Yakuza Kiwami is a good story with inconsistent pacing being its major downfall. It's a fun title on its own and worth playing if you're interested in the Yakuza series, especially as a follow-up to 0, but as a remake I feel as if Kiwami fails to successfully engage me as a player in its additional content and content directly inherited from Yakuza 0.

In particular I'd like to talk about "Majima Everywhere". Not only does this side story lose all of its initial charm after the first five hours of gameplay, I feel as if it's actually significantly detrimental to the story at times. It creates, with it, something of a tonal black hole in which Majima's character becomes a clustered mess of nonsense that feels undeserved as someone who hasn't played future entries. Coming off of Yakuza 0, Majima's character was played relatively straight the hole time and could hardly be considered a cartoonish goofball. He was grounded and tragic in many ways. Moving in to Kiwami, the opening introductory scene immediately has its tone set by Majima confronting Kiryu and threatening his life. He's established as a man with nothing to lose and a terrifying amount of power.

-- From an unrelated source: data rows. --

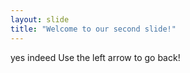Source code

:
 ```yaml
---
layout: slide
title: "Welcome to our second slide!"
---
```

yes indeed
Use the left arrow to go back!
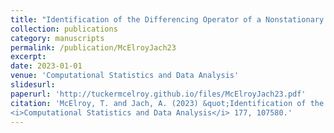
 ```yaml
---
title: "Identification of the Differencing Operator of a Nonstationary Time Series via Testing for Zeroes in the Spectral Density"
collection: publications
category: manuscripts
permalink: /publication/McElroyJach23
excerpt: 
date: 2023-01-01
venue: 'Computational Statistics and Data Analysis'
slidesurl: 
paperurl: 'http://tuckermcelroy.github.io/files/McElroyJach23.pdf'
citation: 'McElroy, T. and Jach, A. (2023) &quot;Identification of the Differencing Operator of a Nonstationary Time Series via Testing for Zeroes in the Spectral Density.&quot; 
<i>Computational Statistics and Data Analysis</i> 177, 107580.'
---
```

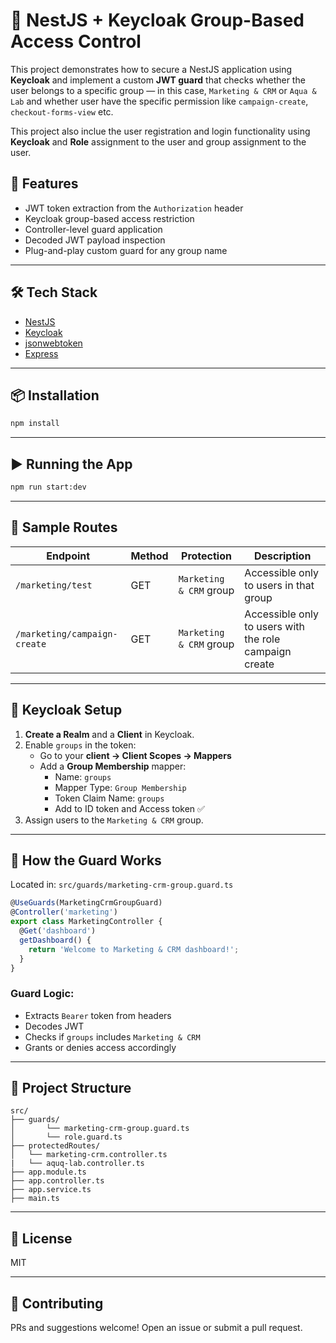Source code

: # 🚀 NestJS + Keycloak Group-Based Access Control

This project demonstrates how to secure a NestJS application using **Keycloak** and implement a custom **JWT guard** that checks whether the user belongs to a specific group — in this case, `Marketing & CRM` or `Aqua & Lab` and whether user have the specific permission like `campaign-create`, `checkout-forms-view` etc.

This project also inclue the user registration and login functionality using **Keycloak** and **Role** assignment to the user and group assignment to the user.

## 🧩 Features

- JWT token extraction from the `Authorization` header
- Keycloak group-based access restriction
- Controller-level guard application
- Decoded JWT payload inspection
- Plug-and-play custom guard for any group name

---

## 🛠 Tech Stack

- [NestJS](https://nestjs.com/)
- [Keycloak](https://www.keycloak.org/)
- [jsonwebtoken](https://www.npmjs.com/package/jsonwebtoken)
- [Express](https://expressjs.com/)

---

## 📦 Installation

```bash
npm install
```

---

## ▶️ Running the App

```bash
npm run start:dev
```

---

## 🧪 Sample Routes

| Endpoint             | Method | Protection            | Description                          |
|----------------------|--------|------------------------|--------------------------------------|
| `/marketing/test` | GET    | `Marketing & CRM` group | Accessible only to users in that group |
| `/marketing/campaign-create`   | GET    | `Marketing & CRM` group | Accessible only to users with the role campaign create |

---

## 🔐 Keycloak Setup

1. **Create a Realm** and a **Client** in Keycloak.
2. Enable `groups` in the token:
   - Go to your **client → Client Scopes → Mappers**
   - Add a **Group Membership** mapper:
     - Name: `groups`
     - Mapper Type: `Group Membership`
     - Token Claim Name: `groups`
     - Add to ID token and Access token ✅
3. Assign users to the `Marketing & CRM` group.

---

## 🧠 How the Guard Works

Located in: `src/guards/marketing-crm-group.guard.ts`

```ts
@UseGuards(MarketingCrmGroupGuard)
@Controller('marketing')
export class MarketingController {
  @Get('dashboard')
  getDashboard() {
    return 'Welcome to Marketing & CRM dashboard!';
  }
}
```

### Guard Logic:
- Extracts `Bearer` token from headers
- Decodes JWT
- Checks if `groups` includes `Marketing & CRM`
- Grants or denies access accordingly

---

## 📁 Project Structure

```
src/
├── guards/
│       └── marketing-crm-group.guard.ts
│       └── role.guard.ts
├── protectedRoutes/
│   └── marketing-crm.controller.ts
|   └── aquq-lab.controller.ts
├── app.module.ts
├── app.controller.ts
├── app.service.ts
├── main.ts
```

---

## 📝 License

MIT

---

## 🤝 Contributing

PRs and suggestions welcome! Open an issue or submit a pull request.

This is then immediately undermined by him popping out of trash cans and staging a zombie attack.

You then return to the story and proceed along and all of his appearances are played as being genuinely frightening and threatening, yet somehow he doesn't feel to be a threat at all. You already become aware that he's of no real threat to you because, well, he would never harm you or anyone around you because it would impede his overall goal of "fighting you at your absolute strongest" which is established and re-established constantly up to the very end.

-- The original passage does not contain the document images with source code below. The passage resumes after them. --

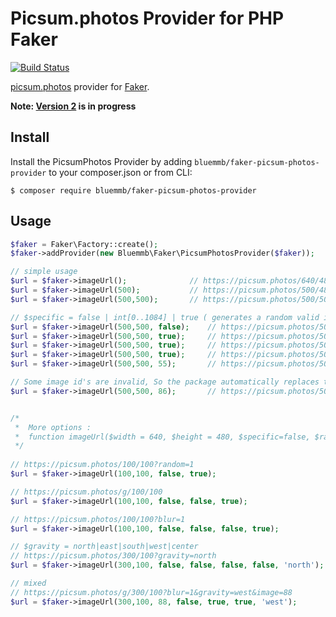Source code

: Picsum.photos Provider for PHP Faker
===========================================

[![Build Status](https://travis-ci.org/bluemmb/Faker-PicsumPhotos.svg?branch=master)](https://travis-ci.org/bluemmb/Faker-PicsumPhotos)

[picsum.photos](http://picsum.photos/) provider for [Faker](https://github.com/fzaninotto/Faker).

**Note: [Version 2](https://github.com/bluemmb/Faker-PicsumPhotos/projects/1) is in progress**

## Install

Install the PicsumPhotos Provider by adding `bluemmb/faker-picsum-photos-provider` to your composer.json or from CLI:

```
$ composer require bluemmb/faker-picsum-photos-provider
```

## Usage

```php
$faker = Faker\Factory::create();
$faker->addProvider(new Bluemmb\Faker\PicsumPhotosProvider($faker));

// simple usage
$url = $faker->imageUrl();              // https://picsum.photos/640/480
$url = $faker->imageUrl(500);           // https://picsum.photos/500/480
$url = $faker->imageUrl(500,500);       // https://picsum.photos/500/500

// $specific = false | int[0..1084] | true ( generates a random valid image id in [0..1084] )
$url = $faker->imageUrl(500,500, false);    // https://picsum.photos/500/500
$url = $faker->imageUrl(500,500, true);     // https://picsum.photos/500/500?image=70
$url = $faker->imageUrl(500,500, true);     // https://picsum.photos/500/500?image=413
$url = $faker->imageUrl(500,500, true);     // https://picsum.photos/500/500?image=270
$url = $faker->imageUrl(500,500, 55);       // https://picsum.photos/500/500?image=55

// Some image id's are invalid, So the package automatically replaces them
$url = $faker->imageUrl(500,500, 86);       // https://picsum.photos/500/500?image=82


/*
 *  More options :
 *  function imageUrl($width = 640, $height = 480, $specific=false, $random=false, $gray=false, $blur=false, $gravity=null)
 */
 
// https://picsum.photos/100/100?random=1
$url = $faker->imageUrl(100,100, false, true);

// https://picsum.photos/g/100/100
$url = $faker->imageUrl(100,100, false, false, true);

// https://picsum.photos/100/100?blur=1
$url = $faker->imageUrl(100,100, false, false, false, true);

// $gravity = north|east|south|west|center
// https://picsum.photos/300/100?gravity=north
$url = $faker->imageUrl(300,100, false, false, false, false, 'north');

// mixed
// https://picsum.photos/g/300/100?blur=1&gravity=west&image=88
$url = $faker->imageUrl(300,100, 88, false, true, true, 'west');
```
 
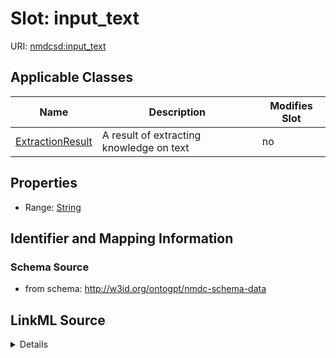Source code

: 

# Slot: input_text

URI: [nmdcsd:input_text](http://w3id.org/ontogpt/nmdc-schema-datainput_text)



<!-- no inheritance hierarchy -->





## Applicable Classes

| Name | Description | Modifies Slot |
| --- | --- | --- |
| [ExtractionResult](ExtractionResult.md) | A result of extracting knowledge on text |  no  |







## Properties

* Range: [String](String.md)





## Identifier and Mapping Information







### Schema Source


* from schema: http://w3id.org/ontogpt/nmdc-schema-data




## LinkML Source

<details>
```yaml
name: input_text
from_schema: http://w3id.org/ontogpt/nmdc-schema-data
rank: 1000
alias: input_text
owner: ExtractionResult
domain_of:
- ExtractionResult
range: string

```
</details>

I would argue its a total reduction of a character all in the name of shoving him down your throat for the sake of fan service. I'm not saying he had much of a role in Kiwami otherwise, because he truly didn't, he was mostly used as a "goon" type character, but once removed from the Majima Everywhere scenes you're left with a man who could be a legitimately psychotic threat to anyone around him. The scene at Shangri La was actually pretty unsettling until you remember this was the guy who you just got done playing Pocket Racers and MesuKing with.

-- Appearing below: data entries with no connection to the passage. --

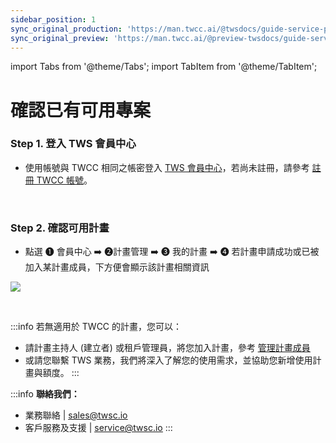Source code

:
 ```yaml
---
sidebar_position: 1
sync_original_production: 'https://man.twcc.ai/@twsdocs/guide-service-project-availability-zh' 
sync_original_preview: 'https://man.twcc.ai/@preview-twsdocs/guide-service-project-availability-zh' 
---
```


import Tabs from '@theme/Tabs';
import TabItem from '@theme/TabItem';

# 確認已有可用專案

### Step 1. 登入 TWS 會員中心

- 使用帳號與 TWCC 相同之帳密登入 [TWS 會員中心](https://member.twcc.ai/)，若尚未註冊，請參考 [註冊 TWCC 帳號](https://www.twcc.ai/doc?page=register_account)。

<br/>

### Step 2. 確認可用計畫

- 點選 <span>&#10102;</span> 會員中心 :arrow_right: <span>&#10103;</span>計畫管理 :arrow_right: <span>&#10104;</span> 我的計畫 :arrow_right: <span>&#10105;</span> 若計畫申請成功或已被加入某計畫成員，下方便會顯示該計畫相關資訊

![](https://cos.twcc.ai/SYS-MANUAL/uploads/upload_642d37fc2c751c6a8a983c26baddaeff.png)

<br/>


:::info
若無適用於 TWCC 的計畫，您可以：
  - 請計畫主持人 (建立者) 或租戶管理員，將您加入計畫，參考 [<ins>管理計畫成員</ins>](https://man.twcc.ai/@twsdocs/guide-service-manage-project-team-zh)
  - 或請您聯繫 TWS 業務，我們將深入了解您的使用需求，並協助您新增使用計畫與額度。
:::


:::info
**聯絡我們：**
- 業務聯絡 | <ins><a href = "mailto: sales@twsc.io">sales@twsc.io</a></ins>
- 客戶服務及支援 | <ins><a href = "mailto: sales@twsc.io">service@twsc.io</a></ins>
:::
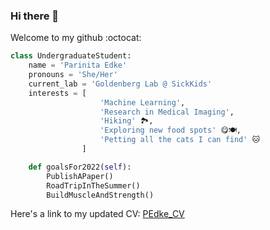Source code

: ### Hi there 👋

Welcome to my github :octocat:

```Python
class UndergraduateStudent:
    name = 'Parinita Edke'
    pronouns = 'She/Her'
    current_lab = 'Goldenberg Lab @ SickKids'
    interests = [
                    'Machine Learning',
                    'Research in Medical Imaging',
                    'Hiking' 🏞️,
                    'Exploring new food spots' 😋🍽️,
                    'Petting all the cats I can find' 🐱
                ]

    def goalsFor2022(self):
        PublishAPaper()
        RoadTripInTheSummer()
        BuildMuscleAndStrength()
```
Here's a link to my updated CV: <a href="https://docs.google.com/document/d/1P-RFhrlyp4y5OwWaaPz8v2ZP7Cor_Y06-6V1g89OgWo/edit?usp=sharing" target="_blank">PEdke_CV</a>

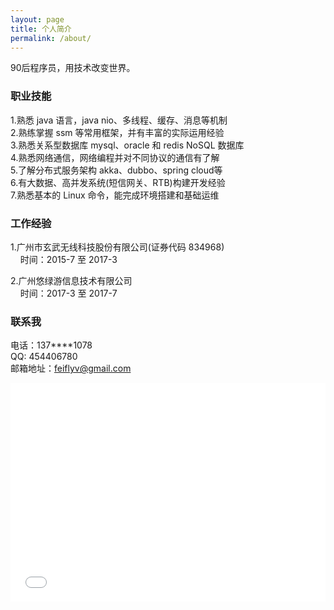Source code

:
 ```yaml
---
layout: page
title: 个人简介
permalink: /about/
---
```


90后程序员，用技术改变世界。

### 职业技能

1.熟悉 java 语言，java nio、多线程、缓存、消息等机制  <br/>
2.熟练掌握 ssm 等常用框架，并有丰富的实际运用经验 <br/>
3.熟悉关系型数据库 mysql、oracle 和 redis NoSQL 数据库 <br/>
4.熟悉网络通信，网络编程并对不同协议的通信有了解 <br/>
5.了解分布式服务架构 akka、dubbo、spring cloud等 <br/>
6.有大数据、高并发系统(短信网关、RTB)构建开发经验 <br/>
7.熟悉基本的 Linux 命令，能完成环境搭建和基础运维 <br/>

### 工作经验

1.广州市玄武无线科技股份有限公司(证券代码 834968) <br/>
&nbsp;&nbsp;&nbsp;&nbsp;时间：2015-7 至 2017-3  <br/>


2.广州悠绿游信息技术有限公司 <br/>
&nbsp;&nbsp;&nbsp;&nbsp;时间：2017-3 至 2017-7  <br/>

### 联系我

电话：137****1078 <br/>
QQ: 454406780 <br/>
邮箱地址：[feiflyv@gmail.com](mailto:feiflyv@gmail.com)


<iframe style=" float:right;max-width:100%" 
      frameborder="no" 
      border="0" 
      marginwidth="0" 
      marginheight="0" 
      width="700px" 
      height="350px" 
      src="/footprint/index.html">                                        
</iframe>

This is, to be honest, a relatively minor nitpick in the grand scheme of things, but beyond that I think it's relatively lazy that all the side content in this game is mostly just recycled from Yakuza 0. It was nice seeing continuations of some of the substories from Kiryu's past, at least, but just the same they failed to introduce anything new of any interest. Other issues I had were how absolutely little damage Kiryu can actually deal to boss enemies - the game is borderline miserable to complete when it comes to bosses (and especially the endless Majima encounters) until you unlock tiger drop (thank god), at which point the game is trivialized.

Overall this game just felt pretty weak to me and left me feeling mostly empty upon completing all of the content it had to offer. The story was good as always but the gameplay failed to elevate it or accompany it in a satisfying way.